*** Opening of Extracted records ***
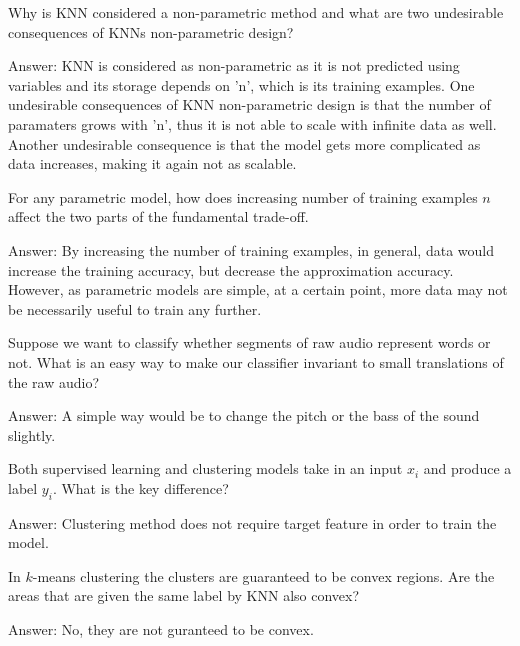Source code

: \documentclass{article}
\def\ans#1{\par\gre{Answer: #1}}
\def\gre#1{{\color{gre}#1}}
\begin{document}
{ \item Why is KNN considered a non-parametric method and what are two undesirable consequences of KNNs non-parametric design?
\ans{KNN is considered as non-parametric as it is not predicted using variables and its storage depends on 'n', which is its training examples. One undesirable consequences of KNN non-parametric design is that the number of paramaters grows with 'n', thus it is not able to scale with infinite data as well. Another undesirable consequence is that the model gets more complicated as data increases, making it again not as scalable.}
 \item For any parametric model, how does increasing number of training examples $n$ affect the two parts of the fundamental trade-off.
\ans{By increasing the number of training examples, in general,  data would increase the training accuracy, but decrease the approximation accuracy. However, as parametric models are simple, at a certain point, more data may not be necessarily useful to train any further. }
 \item Suppose we want to classify whether segments of raw audio represent words or not. What is an easy way to make our classifier invariant to small translations of the raw audio?
\ans{A simple way would be to change the pitch or the bass of the sound slightly. }
 \item Both supervised learning and clustering models take in an input $x_i$ and produce a label $y_i$. What is the key difference?
\ans{Clustering method does not require target feature in order to train the model.}
 \item In $k$-means clustering the clusters are guaranteed to be convex regions. Are the areas that are given the same label by KNN also convex?
\ans{No, they are not guranteed to be convex.}
}
\end{document}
*** Close of Extracted records ***
Your assignment: Would you please copy all lines in the data that contain the word "undesirable"?

Task output:
{ \item Why is KNN considered a non-parametric method and what are two undesirable consequences of KNNs non-parametric design?
\ans{KNN is considered as non-parametric as it is not predicted using variables and its storage depends on 'n', which is its training examples. One undesirable consequences of KNN non-parametric design is that the number of paramaters grows with 'n', thus it is not able to scale with infinite data as well. Another undesirable consequence is that the model gets more complicated as data increases, making it again not as scalable.}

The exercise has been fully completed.